Albert C. Outler Remembered

Albert C. Outler Remembered

Albert C. Outler Remembered

By Leicester R. Longden

November/December 1989, Good News

Some people seem unfamiliar when we meet them in a different context. We have known them so well in one setting we are surprised when we discover they have inhabited another sphere with distinction and verve. Such was the case with Albert C. Outler. His friends in psychiatric circles were puzzled to discover that he was a noted editor and historical theologian. Scholars and ecclesiastics who had seen him helping Roman Catholic bishops translate Vatican II documents and who knew his translations of Augustine and his work on the Greek Church Fathers could be dismayed when they saw him turning his scholarly talents to the study of such a “minor” figure as John Wesley. One of Outler’s colleagues at Perkins Seminary once said that he had labeled Outler only as a “Yale man” until he went to Europe with him and saw the leading theological minds of the day seeking Outler’s opinion as a respected equal. Great theologians and bishops who knew him personally were perplexed at the number of occasions that Outler offered himself to speak to students, congregations and civic groups.

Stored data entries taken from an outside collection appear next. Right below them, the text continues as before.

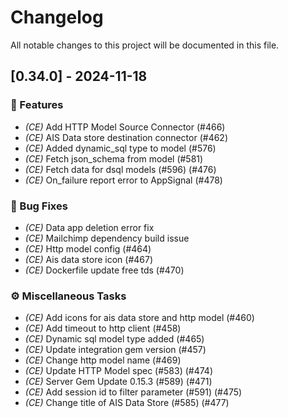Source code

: # Changelog

All notable changes to this project will be documented in this file.

## [0.34.0] - 2024-11-18

### 🚀 Features

- *(CE)* Add HTTP Model Source Connector (#466)
- *(CE)* AIS Data store destination connector (#462)
- *(CE)* Added dynamic_sql type to model (#576)
- *(CE)* Fetch json_schema from model (#581)
- *(CE)* Fetch data for dsql models (#596) (#476)
- *(CE)* On_failure report error to AppSignal (#478)

### 🐛 Bug Fixes

- *(CE)* Data app deletion error fix
- *(CE)* Mailchimp dependency build issue
- *(CE)* Http model config (#464)
- *(CE)* Ais data store icon (#467)
- *(CE)* Dockerfile update free tds (#470)

### ⚙️ Miscellaneous Tasks

- *(CE)* Add icons for ais data store and http model (#460)
- *(CE)* Add timeout to http client (#458)
- *(CE)* Dynamic sql model type added (#465)
- *(CE)* Update integration gem version (#457)
- *(CE)* Change http model name (#469)
- *(CE)* Update HTTP Model spec (#583) (#474)
- *(CE)* Server Gem Update 0.15.3 (#589) (#471)
- *(CE)* Add session id to filter parameter (#591) (#475)
- *(CE)* Change title of AIS Data Store (#585) (#477)

<!-- generated by git-cliff -->
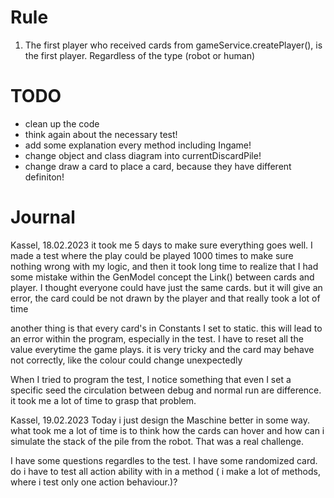 # Rule
1. The first player who received cards from gameService.createPlayer(), is the first player.
Regardless of the type (robot or human)

# TODO
- clean up the code
- think again about the necessary test!
- add some explanation every method including Ingame!
- change object and class diagram into currentDiscardPile!
- change draw a card to place a card, because they have different definiton!

# Journal
Kassel, 18.02.2023
it took me 5 days to make sure everything goes well.
I made a test where the play could be played 1000 times to make sure nothing wrong with my logic,
and then it took long time to realize that I had some mistake within the GenModel concept 
the Link() between cards and player. I thought everyone could have just the same cards.
but it will give an error, the card could be not drawn by the player
and that really took a lot of time

another thing is that every card's in Constants I set to static. this will lead
to an error within the program, especially in the test.
I have to reset all the value everytime the game plays. it is very tricky
and the card may behave not correctly, like the colour could change unexpectedly

When I tried to program the test, I notice something that even I set a specific seed
the circulation between debug and normal run are difference. it took me
a lot of time to grasp that problem.

Kassel, 19.02.2023
Today i just design the Maschine better in some way.
what took me a lot of time is to think how the cards can hover and how
can i simulate the stack of the pile from the robot.
That was a real challenge.

I have some questions regardles to the test. I have some randomized card.
do i have to test all action ability with in a method ( i make a lot of methods,
where i test only one action behaviour.)?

This man of many contexts will seem even greater to us now that he has left us. His death on September 1 has called forth a number of recollections from the many communities that knew and loved him. The reading of these obituary notices may be for us an instructive exercise in understanding the Wesleyan sense for taking the world as one’s parish.

Born in a Methodist parsonage in Thomasville, Georgia, in 1908, he grew up in what was called “the cultural and psychological and social cocoon of Georgia and Southern Methodist traditions.” He once joked in print that some have come “further” but “none from further back.” Learning from his family how to be both a free and loyal Methodist, Outler burst his cocoon to become an outstanding student at Yale, earning a Ph.D. in patristics while at the same time receiving the equivalent of an M.A. in psychotherapy and social psychology. A professor first at Duke University and then at Yale (while also serving as a pastor), he went to Perkins Seminary and Southern Methodist University in 1951 where he served the cause of theological education in the Southwest until his “retirement” in 1974.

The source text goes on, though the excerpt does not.